7. The self cleaning heat exchanger of claim 6 wherein said inlet ends of said tubes are at an elevation above said outlet ends of said tubes, wherein said tube sheet is below said inlet ends of said tubes and wherein said means for distributing and forcing said particulate cleaning media upwardly along the exterior surfaces of said tube to said inlet ends of said tubes.

8. The self cleaning heat exchanger of claim 7 wherein said plurality of tubes are arranged vertically with said inlet ends above said outlet ends.

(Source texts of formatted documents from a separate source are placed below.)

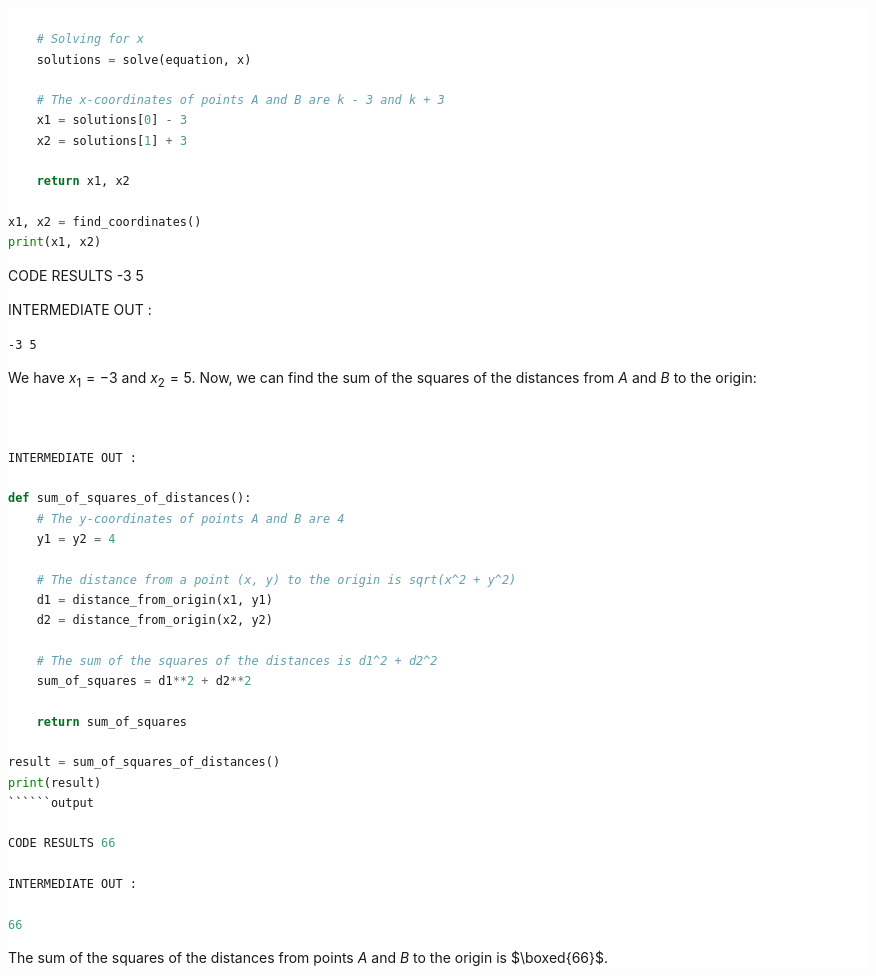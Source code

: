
 ```python

    # Solving for x
    solutions = solve(equation, x)

    # The x-coordinates of points A and B are k - 3 and k + 3
    x1 = solutions[0] - 3
    x2 = solutions[1] + 3

    return x1, x2

x1, x2 = find_coordinates()
print(x1, x2)
```

CODE RESULTS -3 5

INTERMEDIATE OUT :
```output
-3 5
```
We have $x_1 = -3$ and $x_2 = 5$. Now, we can find the sum of the squares of the distances from $A$ and $B$ to the origin:

```python


INTERMEDIATE OUT :

def sum_of_squares_of_distances():
    # The y-coordinates of points A and B are 4
    y1 = y2 = 4

    # The distance from a point (x, y) to the origin is sqrt(x^2 + y^2)
    d1 = distance_from_origin(x1, y1)
    d2 = distance_from_origin(x2, y2)

    # The sum of the squares of the distances is d1^2 + d2^2
    sum_of_squares = d1**2 + d2**2

    return sum_of_squares

result = sum_of_squares_of_distances()
print(result)
``````output

CODE RESULTS 66

INTERMEDIATE OUT :

66
```
The sum of the squares of the distances from points $A$ and $B$ to the origin is $\boxed{66}$.
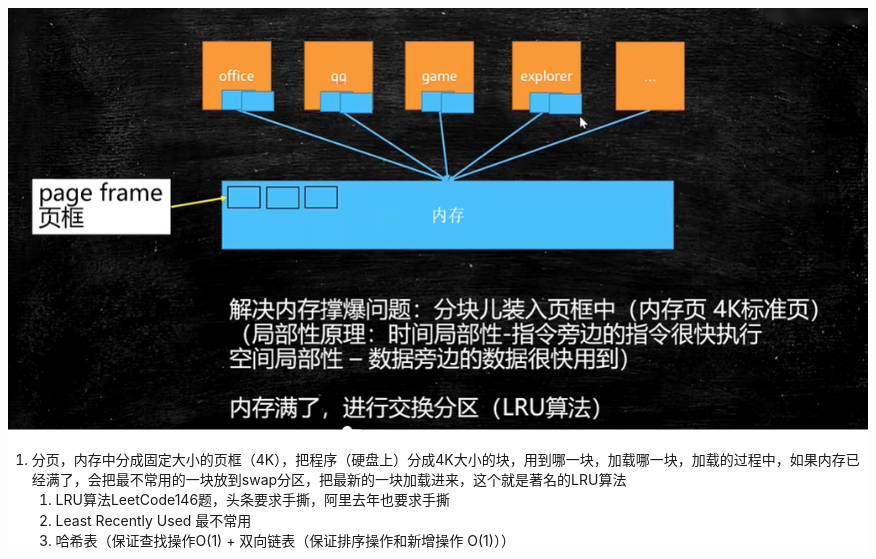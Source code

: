 ![image-20211023143251780](操作系统.assets/image-20211023143251780.png)

1. 分页，内存中分成固定大小的页框（4K），把程序（硬盘上）分成4K大小的块，用到哪一块，加载哪一块，加载的过程中，如果内存已经满了，会把最不常用的一块放到swap分区，把最新的一块加载进来，这个就是著名的LRU算法
   1. LRU算法LeetCode146题，头条要求手撕，阿里去年也要求手撕
   2. Least Recently Used 最不常用
   3. 哈希表（保证查找操作O(1) + 双向链表（保证排序操作和新增操作 O(1)））

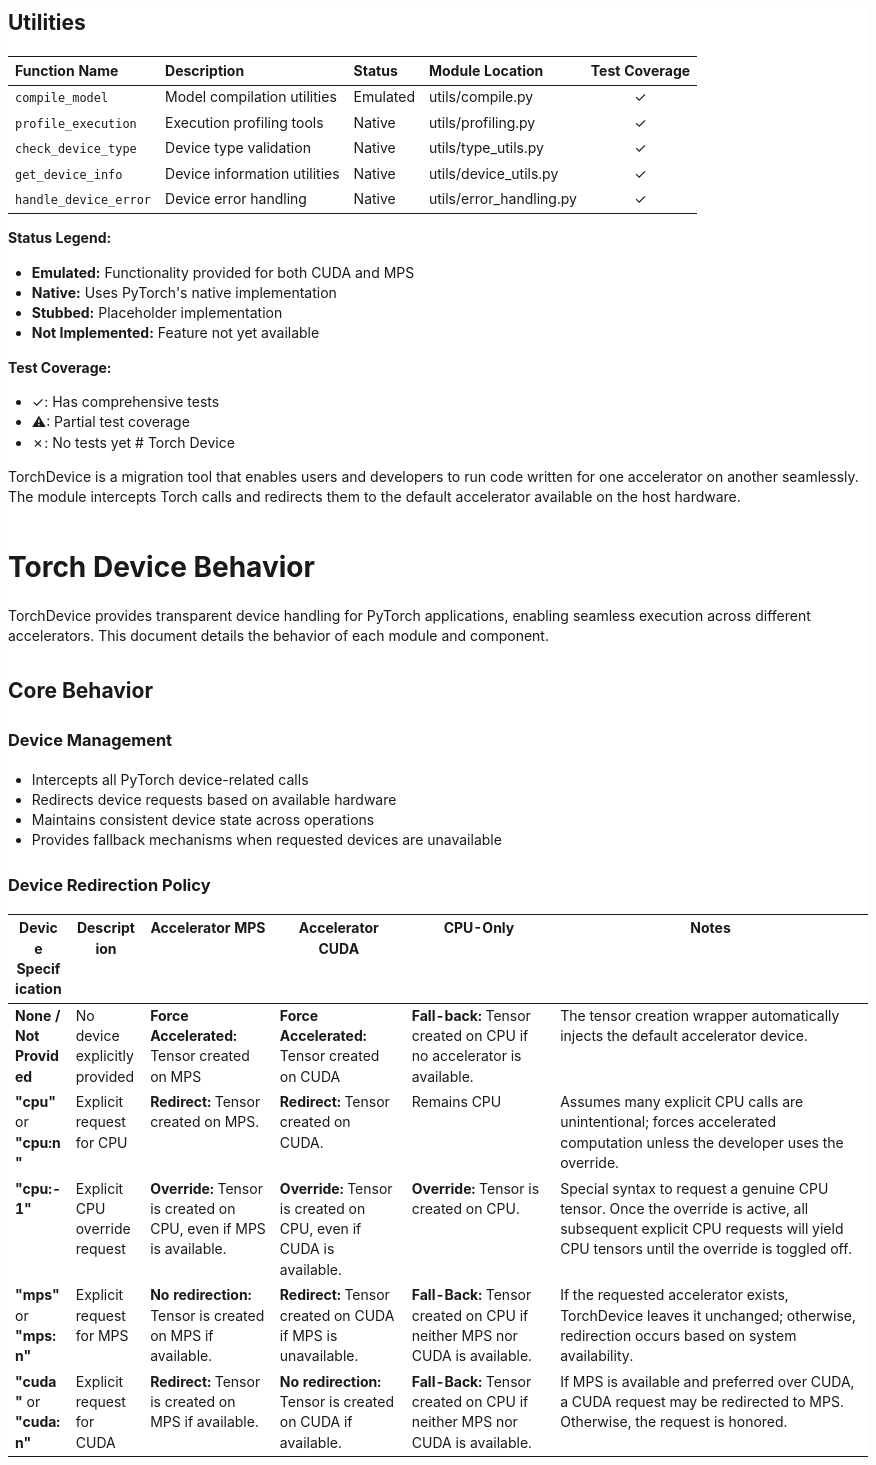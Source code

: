 ## Utilities

| Function Name                | Description                                | Status      | Module Location              | Test Coverage |
|:----------------------------|:------------------------------------------|:------------|:----------------------------|:-------------:|
| `compile_model`             | Model compilation utilities                | Emulated    | utils/compile.py            |       ✓       |
| `profile_execution`         | Execution profiling tools                  | Native      | utils/profiling.py          |       ✓       |
| `check_device_type`         | Device type validation                     | Native      | utils/type_utils.py         |       ✓       |
| `get_device_info`           | Device information utilities               | Native      | utils/device_utils.py       |       ✓       |
| `handle_device_error`       | Device error handling                      | Native      | utils/error_handling.py     |       ✓       |

**Status Legend:**
- **Emulated:** Functionality provided for both CUDA and MPS
- **Native:** Uses PyTorch's native implementation
- **Stubbed:** Placeholder implementation
- **Not Implemented:** Feature not yet available

**Test Coverage:**
- ✓: Has comprehensive tests
- ⚠: Partial test coverage
- ✗: No tests yet # Torch Device

TorchDevice is a migration tool that enables users and developers to run code written for one accelerator on another seamlessly. The module intercepts Torch calls and redirects them to the default accelerator available on the host hardware.

# Torch Device Behavior

TorchDevice provides transparent device handling for PyTorch applications, enabling seamless execution across different accelerators. This document details the behavior of each module and component.

## Core Behavior

### Device Management
- Intercepts all PyTorch device-related calls
- Redirects device requests based on available hardware
- Maintains consistent device state across operations
- Provides fallback mechanisms when requested devices are unavailable

### Device Redirection Policy

| **Device Specification** | **Description** | **Accelerator MPS** | **Accelerator CUDA** | **CPU-Only** | **Notes** |
|--------------------------|-----------------|---------------------|----------------------|--------------|-----------|
| **None / Not Provided** | No device explicitly provided | **Force Accelerated:** Tensor created on MPS | **Force Accelerated:** Tensor created on CUDA | **Fall-back:** Tensor created on CPU if no accelerator is available. | The tensor creation wrapper automatically injects the default accelerator device. |
| **"cpu"** or **"cpu:n"** | Explicit request for CPU | **Redirect:** Tensor created on MPS. | **Redirect:** Tensor created on CUDA. | Remains CPU | Assumes many explicit CPU calls are unintentional; forces accelerated computation unless the developer uses the override. |
| **"cpu:-1"** | Explicit CPU override request | **Override:** Tensor is created on CPU, even if MPS is available. | **Override:** Tensor is created on CPU, even if CUDA is available. | **Override:** Tensor is created on CPU. | Special syntax to request a genuine CPU tensor. Once the override is active, all subsequent explicit CPU requests will yield CPU tensors until the override is toggled off. |
| **"mps"** or **"mps:n"** | Explicit request for MPS | **No redirection:** Tensor is created on MPS if available. | **Redirect:** Tensor created on CUDA if MPS is unavailable. | **Fall-Back:** Tensor created on CPU if neither MPS nor CUDA is available. | If the requested accelerator exists, TorchDevice leaves it unchanged; otherwise, redirection occurs based on system availability. |
| **"cuda"** or **"cuda:n"** | Explicit request for CUDA | **Redirect:** Tensor is created on MPS if available. | **No redirection:** Tensor is created on CUDA if available. | **Fall-Back:** Tensor created on CPU if neither MPS nor CUDA is available. | If MPS is available and preferred over CUDA, a CUDA request may be redirected to MPS. Otherwise, the request is honored. |
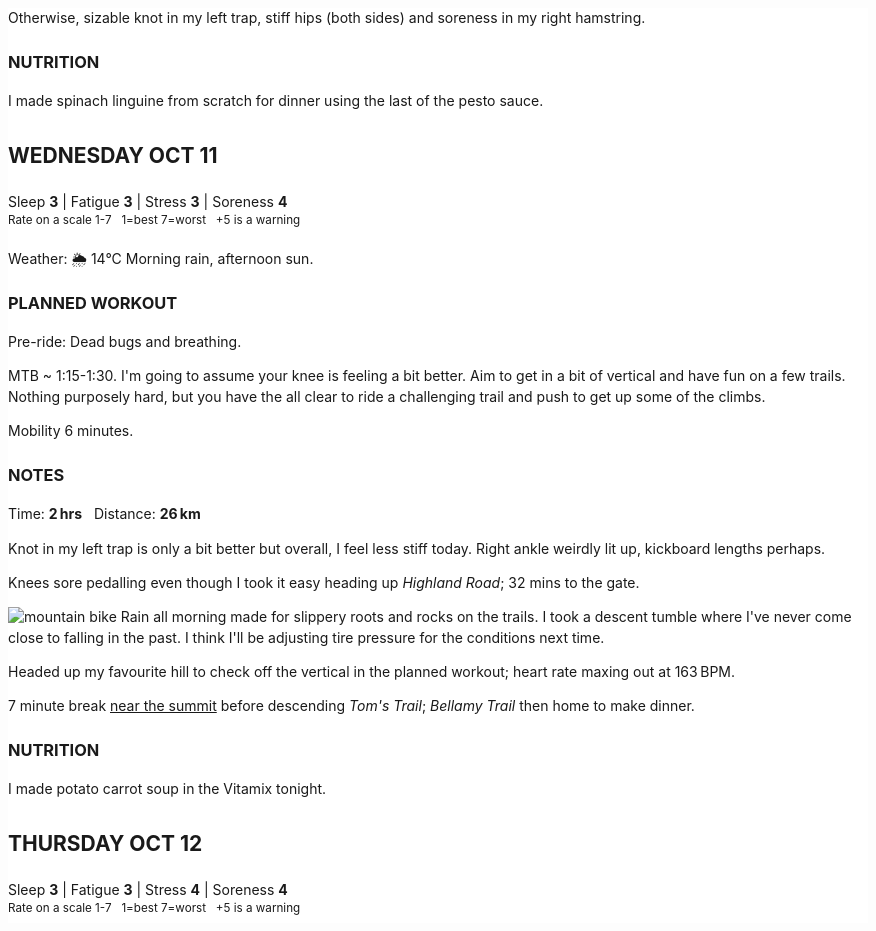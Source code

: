 Otherwise, sizable knot in my left trap, stiff hips (both 
sides) and soreness in my right hamstring.

### NUTRITION
I made spinach linguine from scratch for dinner using the last 
of the pesto sauce.



## WEDNESDAY OCT 11
Sleep **3** | Fatigue **3** | Stress **3** | Soreness **4**
<sup><br />Rate on a scale 1-7 &nbsp; 1=best 7=worst &nbsp; +5 is a warning</sup>

Weather: 🌦 14°C Morning rain, afternoon sun.

### PLANNED WORKOUT
Pre-ride: Dead bugs and breathing. 

MTB ~ 1:15-1:30. I'm going to assume your knee is feeling a 
bit better. Aim to get in a bit of vertical and have fun on a 
few trails. Nothing purposely hard, but you have the all clear 
to ride a challenging trail and push to get up some of the 
climbs. 

Mobility 6 minutes.

### NOTES
Time: **2&#8239;hrs** &nbsp; Distance: **26&#8239;km**

Knot in my left trap is only a bit better but overall, I feel 
less stiff today.  Right ankle weirdly lit up, kickboard 
lengths perhaps.

Knees sore pedalling even though I took it easy heading up 
_Highland Road_; 32 mins to the gate.


![mountain bike](/assets/jpg/20231011-bike.jpeg)
Rain all morning made for slippery roots and rocks on the 
trails. I took a descent tumble where I've never come close to 
falling in the past.  I think I'll be adjusting tire pressure 
for the conditions next time.

Headed up my favourite hill to check off the vertical in the 
planned workout; heart rate maxing out at 163&#8239;BPM.

7 minute break [near the summit](javascript:flkty.select(2);) before 
descending _Tom's Trail_; _Bellamy Trail_ then home to make dinner.

### NUTRITION
I made potato carrot soup in the Vitamix tonight.




## THURSDAY OCT 12
Sleep **3** | Fatigue **3** | Stress **4** | Soreness **4**
<sup><br />Rate on a scale 1-7 &nbsp; 1=best 7=worst &nbsp; +5 is a warning</sup>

9. The self cleaning heat exchanger of claim 7 wherein said means for distributing and forcing comprises means for forcing said particulate cleaning media to an elevation at or just above said inlet ends of said tubes so that a substantial portion of said particulate cleaning media falls by gravity into said tubes and is directed against the inner surfaces of said tubes.

10. The self cleaning heat exchanger of claim 7 wherein said means for distributing and forcing comprises means for introducing said particulate cleaning media onto said tube sheet below the elevation of said tubes, and fluidizing means for fluidizing said particulate cleaning media and forcing said fluidized particulate cleaning media upwardly along the exterior surfaces of said tubes to the inlet ends of said tubes.

11. The self cleaning heat exchanger of claim 10 wherein said fluidizing means comprises means for injecting fluidizing air into said particulate cleaning media which has been introduced onto said tube sheet.

12. The self cleaning heat exchanger of claim 10 wherein said means for introducing said particulate cleaning media comprises a distribution ring surrounding said plurality of tubes and extending upwardly from said tube sheet to an elevation above the inlet ends of said tubes, said distribution ring having a plurality of distribution openings spaced about the circumference thereof for introducing particulate cleaning media therethrough into the interior of said ring onto said tube sheet.

13. The self cleaning heat exchanger of claim 12 wherein said distribution ring having said distribution openings comprises a ring shaped member having V-shaped openings at the upper edge thereof for said particulate cleaning media to flow therethrough by gravity onto said tube sheet.

14. The self cleaning heat exchanger of claim 7 wherein said inlet ends of said tubes are funnel shaped having an open end of a first diameter tapering to a second diameter corresponding to the inner diameter of said tubes, said second diameter being less than said first diameter so that said particulate cleaning media when introduced into said tubes will be directed against the inner walls of said tubes upon downward movement of said particulate cleaning media through said tubes.